Yesterday my 3-year-old granddaughter came over with her mother (daughter #1) so that we could make cookies together. Although I am one of those obnoxious grandparents who think their grandchild can do anything, I really underestimated princess granddaughter, E. I bought slice and bake cookies as well as these newfangled cookies that already come in dough circles that just have to be baked. Once cooled, you frost them with the enclosed vanilla frosting and slap on an edible picture with a snowman or reindeer. I figured that this would be all a 3-year-old could handle. I was so wrong!

My daughter, K, also brought over some slice and bake sugar cookie dough in the tube, but instead of slicing the dough (the easy way), she let E roll out the dough with the big rolling pin, cut it out with cookie cutters, and when cooled, decorate the cookies to her heart's content with colored sugar, frosting, and other assorted decorations. They are the ugliest cookies you ever saw. Sort of like Monet on drugs. But E had the time of her life making them.

By the time we were done baking the kitchen was well dusted with flour from top to bottom, bits of cookie crumbs crunched underfoot, every toy E keeps here was strewn throughout the first floor and it took over an hour to clean everything up. It was wonderful. But had this happened 25 years ago I would have been completely frazzled and I would probably have thrown away the ugly cookies as evidence of my imperfect mothering.

When my girls were little I was too busy worrying about where I'd find the time to clean the house, wrap the presents, hang the decorations, and shop for food to be ready for Christmas to spend any time baking with my own girls, creatinglasting memories that we could share now and laugh about. The older generation of women would tell me how I should enjoy the little moments, that they passed too fast. But my ears didn't hear. I raced to get ahead, encouraged my daughters to be "big girls" and did everything myself. I worried about getting it all done, and not just done, but done to a certain standard. Oh, to turn back the clock!
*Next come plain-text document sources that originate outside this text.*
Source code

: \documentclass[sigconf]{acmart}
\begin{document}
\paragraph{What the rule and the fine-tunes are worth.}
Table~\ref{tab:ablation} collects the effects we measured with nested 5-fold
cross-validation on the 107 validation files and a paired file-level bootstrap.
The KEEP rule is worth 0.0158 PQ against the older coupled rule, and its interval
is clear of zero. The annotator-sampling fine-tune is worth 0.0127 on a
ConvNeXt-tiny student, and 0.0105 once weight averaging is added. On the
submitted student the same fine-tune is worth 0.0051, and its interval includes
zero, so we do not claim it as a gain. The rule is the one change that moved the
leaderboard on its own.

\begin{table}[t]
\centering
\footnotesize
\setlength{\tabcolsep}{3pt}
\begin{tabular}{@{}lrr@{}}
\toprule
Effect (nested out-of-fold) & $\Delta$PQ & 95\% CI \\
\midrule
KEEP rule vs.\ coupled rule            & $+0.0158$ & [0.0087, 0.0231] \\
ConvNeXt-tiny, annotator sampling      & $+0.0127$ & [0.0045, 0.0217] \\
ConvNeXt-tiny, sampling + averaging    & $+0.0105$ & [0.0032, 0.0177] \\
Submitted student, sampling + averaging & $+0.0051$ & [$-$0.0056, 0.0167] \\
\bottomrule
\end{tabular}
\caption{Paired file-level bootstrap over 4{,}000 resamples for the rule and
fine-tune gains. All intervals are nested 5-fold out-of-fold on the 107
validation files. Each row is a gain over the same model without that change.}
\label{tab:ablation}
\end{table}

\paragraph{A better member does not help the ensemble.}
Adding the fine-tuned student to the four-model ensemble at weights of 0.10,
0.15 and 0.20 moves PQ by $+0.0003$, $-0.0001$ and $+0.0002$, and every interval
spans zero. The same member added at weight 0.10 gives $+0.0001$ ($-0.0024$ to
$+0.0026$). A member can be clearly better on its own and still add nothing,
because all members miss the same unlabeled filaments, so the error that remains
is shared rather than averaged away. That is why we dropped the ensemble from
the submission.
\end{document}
The new me is making an effort to remind myself that the present is all I have. I watch my daughter doing just what I did when I was a young mother but she often makes time for fun, too. When I hear E sing "Jingle Bells" it makes me want to weep because I want to go back and do it all over. I would do it right. I'd appreciate the little things: the messy kitchen, the giggles, the frosting kisses. I'd take time to play more and work less.
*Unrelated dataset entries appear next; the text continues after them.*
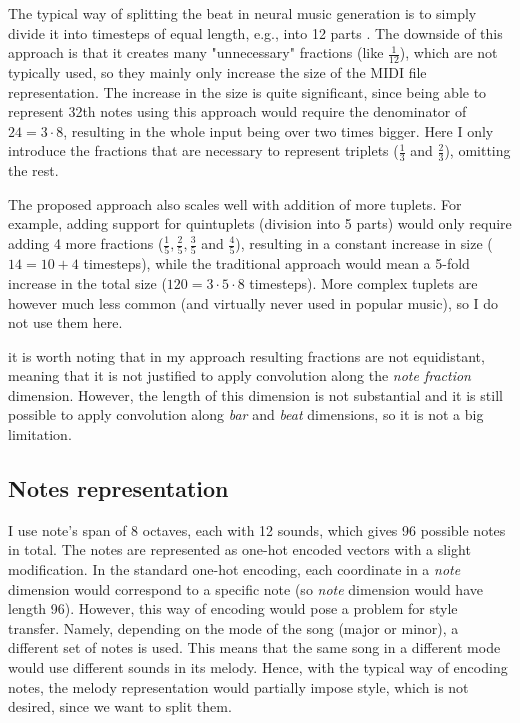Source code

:\documentclass[en]{pracamgr}
\begin{document}
The typical way of splitting the beat in neural music generation is to simply divide it into timesteps of equal length, e.g., into 12 parts \cite{clara}.
The downside of this approach is that it creates many "unnecessary" fractions (like $\frac{1}{12}$), which are not typically used, so they mainly only increase the size of the MIDI file representation.
The increase in the size is quite significant, since being able to represent 32th notes using this approach would require the denominator of $24=3\cdot8$, resulting in the whole input being over two times bigger.
Here I only introduce the fractions that are necessary to represent triplets ($\frac{1}{3}$ and $\frac{2}{3}$), omitting the rest.

The proposed approach also scales well with addition of more tuplets.
For example, adding support for quintuplets (division into 5 parts) would only require adding 4 more fractions ($\frac{1}{5}, \frac{2}{5}, \frac{3}{5}$ and $\frac{4}{5}$), resulting in a constant increase in size ($14=10 + 4$ timesteps), while the traditional approach would mean a 5-fold increase in the total size ($120=3\cdot5\cdot8$ timesteps). More complex tuplets are however much less common (and virtually never used in popular music), so I do not use them here.

it is worth noting that in my approach resulting fractions are not equidistant, meaning that it is not justified to apply convolution along the \emph{note fraction} dimension.
However, the length of this dimension is not substantial and it is still possible to apply convolution along \emph{bar} and \emph{beat} dimensions, so it is not a big limitation.

\subsection{Notes representation}

I use note's span of 8 octaves, each with 12 sounds, which gives 96 possible notes in total.
The notes are represented as one-hot encoded vectors with a slight modification.
In the standard one-hot encoding, each coordinate in a \emph{note} dimension would correspond to a specific note (so \emph{note} dimension would have length 96).
However, this way of encoding would pose a problem for style transfer.
Namely, depending on the mode of the song (major or minor), a different set of notes is used.
This means that the same song in a different mode would use different sounds in its melody.
Hence, with the typical way of encoding notes, the melody representation would partially impose style, which is not desired, since we want to split them.
\end{document}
I once had a framed cross-stitch picture that hung on the wall. I stitched every stitch myself and thought the verses well said:

"I hope that my children look back on today, and see a mom who had time to play.
There will be years ahead for cleaning and cooking, for children grow up while we're
not even looking."

I should have paid more attention. Anybody want a purple and green cookie with sprinkles? It's a gingerbread man with one leg, but it's perfect.


RW said...

They're NOT ugly. They're great! It's just I can't eat them because they're too many POINTS!

Carlton said...

I always think purple and green are excellent colours for food. Especially together.